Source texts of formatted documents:

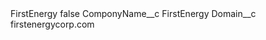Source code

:<?xml version="1.0" encoding="UTF-8"?>
<CustomMetadata xmlns="http://soap.sforce.com/2006/04/metadata" xmlns:xsi="http://www.w3.org/2001/XMLSchema-instance" xmlns:xsd="http://www.w3.org/2001/XMLSchema">
    <label>FirstEnergy</label>
    <protected>false</protected>
    <values>
        <field>ComponyName__c</field>
        <value xsi:type="xsd:string">FirstEnergy</value>
    </values>
    <values>
        <field>Domain__c</field>
        <value xsi:type="xsd:string">firstenergycorp.com</value>
    </values>
</CustomMetadata>
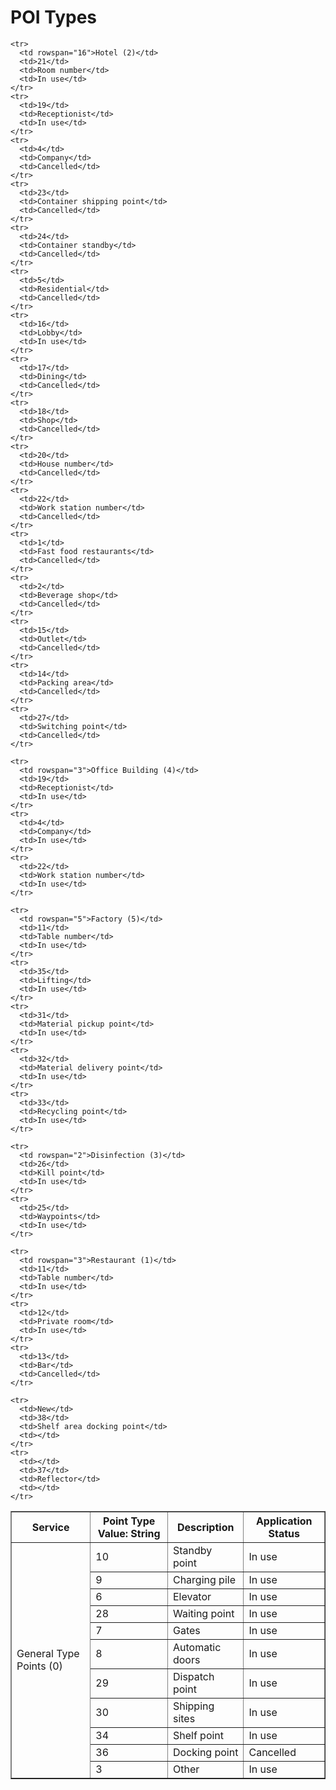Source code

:# POI Types

<!-- | Value | Type Name |
| ---- | -------- |
| `1` | Fast food restaurants |
| `2` | Beverage shop |
| `3` | other |
| `4` | Company |
| `5` | Residential |
| `6` | Elevator |
| `7` | Gates |
| `8` | Automatic doors |
| `9` | Charging pile |
| `10` | standby point |
| `11` | table number |
| `12` | Private Room |
| `13` | Bar |
| `14` | Packing Area |
| `15` | Outlet |
| `16` | Lobby |
| `17` | Dining |
| `18` | Shop |
| `19` | Receptionist |
| `20` | house number |
| `22` | Work station number |
| `21` | room number |
| `23` | Container shipping point |
| `24` | Container Standby |
| `25` | Waypoints |
| `26` | Kill point |
| `28` | Waiting point |
| `29` | dispatch point |
| `30` | Shipping Sites | -->
<table border="1">
  <thead>
    <tr>
      <th>Service</th>
      <th>Point Type Value: String</th>
      <th>Description</th>
      <th>Application Status</th>
    </tr>
  </thead>
  <tbody>
    <tr>
      <td rowspan="11">General Type Points (0)</td>
      <td>10</td>
      <td>Standby point</td>
      <td>In use</td>
    </tr>
    <tr>
      <td>9</td>
      <td>Charging pile</td>
      <td>In use</td>
    </tr>
    <tr>
      <td>6</td>
      <td>Elevator</td>
      <td>In use</td>
    </tr>
    <tr>
      <td>28</td>
      <td>Waiting point</td>
      <td>In use</td>
    </tr>
    <tr>
      <td>7</td>
      <td>Gates</td>
      <td>In use</td>
    </tr>
    <tr>
      <td>8</td>
      <td>Automatic doors</td>
      <td>In use</td>
    </tr>
    <tr>
      <td>29</td>
      <td>Dispatch point</td>
      <td>In use</td>
    </tr>
    <tr>
      <td>30</td>
      <td>Shipping sites</td>
      <td>In use</td>
    </tr>
    <tr>
      <td>34</td>
      <td>Shelf point</td>
      <td>In use</td>
    </tr>
    <tr>
      <td>36</td>
      <td>Docking point</td>
      <td>Cancelled</td>
    </tr>
    <tr>
      <td>3</td>
      <td>Other</td>
      <td>In use</td>
    </tr>
    
    <tr>
      <td rowspan="16">Hotel (2)</td>
      <td>21</td>
      <td>Room number</td>
      <td>In use</td>
    </tr>
    <tr>
      <td>19</td>
      <td>Receptionist</td>
      <td>In use</td>
    </tr>
    <tr>
      <td>4</td>
      <td>Company</td>
      <td>Cancelled</td>
    </tr>
    <tr>
      <td>23</td>
      <td>Container shipping point</td>
      <td>Cancelled</td>
    </tr>
    <tr>
      <td>24</td>
      <td>Container standby</td>
      <td>Cancelled</td>
    </tr>
    <tr>
      <td>5</td>
      <td>Residential</td>
      <td>Cancelled</td>
    </tr>
    <tr>
      <td>16</td>
      <td>Lobby</td>
      <td>In use</td>
    </tr>
    <tr>
      <td>17</td>
      <td>Dining</td>
      <td>Cancelled</td>
    </tr>
    <tr>
      <td>18</td>
      <td>Shop</td>
      <td>Cancelled</td>
    </tr>
    <tr>
      <td>20</td>
      <td>House number</td>
      <td>Cancelled</td>
    </tr>
    <tr>
      <td>22</td>
      <td>Work station number</td>
      <td>Cancelled</td>
    </tr>
    <tr>
      <td>1</td>
      <td>Fast food restaurants</td>
      <td>Cancelled</td>
    </tr>
    <tr>
      <td>2</td>
      <td>Beverage shop</td>
      <td>Cancelled</td>
    </tr>
    <tr>
      <td>15</td>
      <td>Outlet</td>
      <td>Cancelled</td>
    </tr>
    <tr>
      <td>14</td>
      <td>Packing area</td>
      <td>Cancelled</td>
    </tr>
    <tr>
      <td>27</td>
      <td>Switching point</td>
      <td>Cancelled</td>
    </tr>
    
    <tr>
      <td rowspan="3">Office Building (4)</td>
      <td>19</td>
      <td>Receptionist</td>
      <td>In use</td>
    </tr>
    <tr>
      <td>4</td>
      <td>Company</td>
      <td>In use</td>
    </tr>
    <tr>
      <td>22</td>
      <td>Work station number</td>
      <td>In use</td>
    </tr>
    
    <tr>
      <td rowspan="5">Factory (5)</td>
      <td>11</td>
      <td>Table number</td>
      <td>In use</td>
    </tr>
    <tr>
      <td>35</td>
      <td>Lifting</td>
      <td>In use</td>
    </tr>
    <tr>
      <td>31</td>
      <td>Material pickup point</td>
      <td>In use</td>
    </tr>
    <tr>
      <td>32</td>
      <td>Material delivery point</td>
      <td>In use</td>
    </tr>
    <tr>
      <td>33</td>
      <td>Recycling point</td>
      <td>In use</td>
    </tr>
    
    <tr>
      <td rowspan="2">Disinfection (3)</td>
      <td>26</td>
      <td>Kill point</td>
      <td>In use</td>
    </tr>
    <tr>
      <td>25</td>
      <td>Waypoints</td>
      <td>In use</td>
    </tr>
    
    <tr>
      <td rowspan="3">Restaurant (1)</td>
      <td>11</td>
      <td>Table number</td>
      <td>In use</td>
    </tr>
    <tr>
      <td>12</td>
      <td>Private room</td>
      <td>In use</td>
    </tr>
    <tr>
      <td>13</td>
      <td>Bar</td>
      <td>Cancelled</td>
    </tr>
    
    <tr>
      <td>New</td>
      <td>38</td>
      <td>Shelf area docking point</td>
      <td></td>
    </tr>
    <tr>
      <td></td>
      <td>37</td>
      <td>Reflector</td>
      <td></td>
    </tr>
  </tbody>
</table>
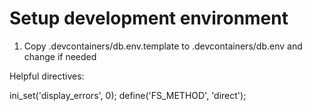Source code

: # Setup development environment

1. Copy .devcontainers/db.env.template to .devcontainers/db.env and change if needed

Helpful directives:

ini_set('display_errors', 0);
define('FS_METHOD', 'direct');
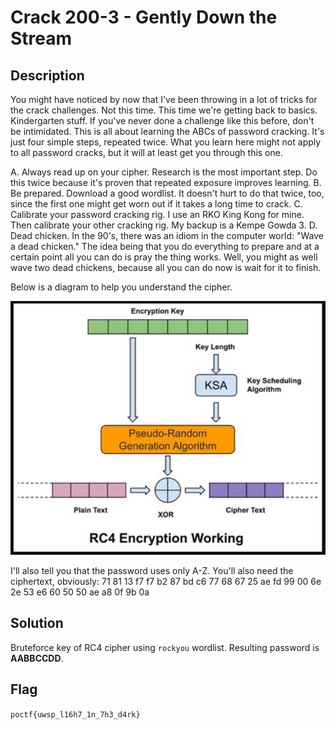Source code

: # Crack 200-3 - Gently Down the Stream
## Description
You might have noticed by now that I've been throwing in a lot of tricks for the crack challenges. Not this time. This time we're getting back to basics. Kindergarten stuff. If you've never done a challenge like this before, don't be intimidated. This is all about learning the ABCs of password cracking. It's just four simple steps, repeated twice. What you learn here might not apply to all password cracks, but it will at least get you through this one.

A. Always read up on your cipher. Research is the most important step. Do this twice because it's proven that repeated exposure improves learning.
B. Be prepared. Download a good wordlist. It doesn't hurt to do that twice, too, since the first one might get worn out if it takes a long time to crack.
C. Calibrate your password cracking rig. I use an RKO King Kong for mine. Then calibrate your other cracking rig. My backup is a Kempe Gowda 3.
D. Dead chicken. In the 90's, there was an idiom in the computer world: "Wave a dead chicken." The idea being that you do everything to prepare and at a certain point all you can do is pray the thing works. Well, you might as well wave two dead chickens, because all you can do now is wait for it to finish.

Below is a diagram to help you understand the cipher.

![RC4 cipher](public/Crack200-3.png)

I'll also tell you that the password uses only A-Z. You'll also need the ciphertext, obviously:
71 81 13 f7 f7 b2 87 bd c6 77 68 67 25 ae fd 99 00 6e 2e 53 e6 60 50 50 ae a8 0f 9b 0a

## Solution
Bruteforce key of RC4 cipher using `rockyou` wordlist. Resulting password is **AABBCCDD**.

## Flag
`poctf{uwsp_l16h7_1n_7h3_d4rk}`

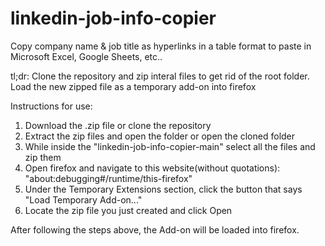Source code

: # linkedin-job-info-copier
Copy company name & job title as hyperlinks in a table format to paste in Microsoft Excel, Google Sheets, etc..

tl;dr: Clone the repository and zip interal files to get rid of the root folder. Load the new zipped file as a temporary add-on into firefox

Instructions for use:
1. Download the .zip file or clone the repository
2. Extract the zip files and open the folder or open the cloned folder
3. While inside the "linkedin-job-info-copier-main" select all the files and zip them
4. Open firefox and navigate to this website(without quotations): "about:debugging#/runtime/this-firefox"
5. Under the Temporary Extensions section, click the button that says "Load Temporary Add-on..."
6. Locate the zip file you just created and click Open

After following the steps above, the Add-on will be loaded into firefox. 


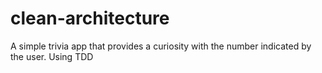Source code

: # clean-architecture
A simple trivia app that provides a curiosity with the number indicated by the user. Using TDD
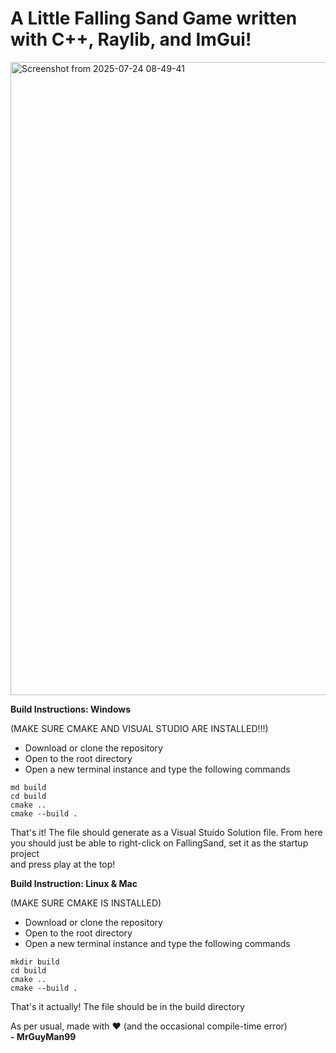 # A Little Falling Sand Game written with C++, Raylib, and ImGui!
<img width="1920" height="1013" alt="Screenshot from 2025-07-24 08-49-41" src="https://github.com/user-attachments/assets/6065ff4f-8bba-4807-9964-998a3b31e7bd" />

**Build Instructions: Windows**

(MAKE SURE CMAKE AND VISUAL STUDIO ARE INSTALLED!!!)
- Download or clone the repository
- Open to the root directory
- Open a new terminal instance and type the following commands

`md build`\
`cd build`\
`cmake ..`\
`cmake --build .`

That's it! The file should generate as a Visual Stuido Solution file. From here you should just be able to right-click on FallingSand, set it as the startup project\
and press play at the top!

**Build Instruction: Linux & Mac**

(MAKE SURE CMAKE IS INSTALLED)
- Download or clone the repository
- Open to the root directory
- Open a new terminal instance and type the following commands

`mkdir build`\
`cd build`\
`cmake ..`\
`cmake --build .`

That's it actually! The file should be in the build directory

As per usual, made with ❤️ (and the occasional compile-time error)\
**- MrGuyMan99**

Work instructions:
Above are records with pictures. Reproduce exactly only the lines from the line with "<td>13</td>" through the line with "A. Always read", both ends included, and leave the pictures out.

Output of the exercise:
      <td>13</td>
      <td>Bar</td>
      <td>Cancelled</td>
    </tr>
    
    <tr>
      <td>New</td>
      <td>38</td>
      <td>Shelf area docking point</td>
      <td></td>
    </tr>
    <tr>
      <td></td>
      <td>37</td>
      <td>Reflector</td>
      <td></td>
    </tr>
  </tbody>
</table>
Source code

: # Setup development environment

1. Copy .devcontainers/db.env.template to .devcontainers/db.env and change if needed

Helpful directives:

ini_set('display_errors', 0);
define('FS_METHOD', 'direct');
Source code

: # Crack 200-3 - Gently Down the Stream
## Description
You might have noticed by now that I've been throwing in a lot of tricks for the crack challenges. Not this time. This time we're getting back to basics. Kindergarten stuff. If you've never done a challenge like this before, don't be intimidated. This is all about learning the ABCs of password cracking. It's just four simple steps, repeated twice. What you learn here might not apply to all password cracks, but it will at least get you through this one.

A. Always read up on your cipher. Research is the most important step. Do this twice because it's proven that repeated exposure improves learning.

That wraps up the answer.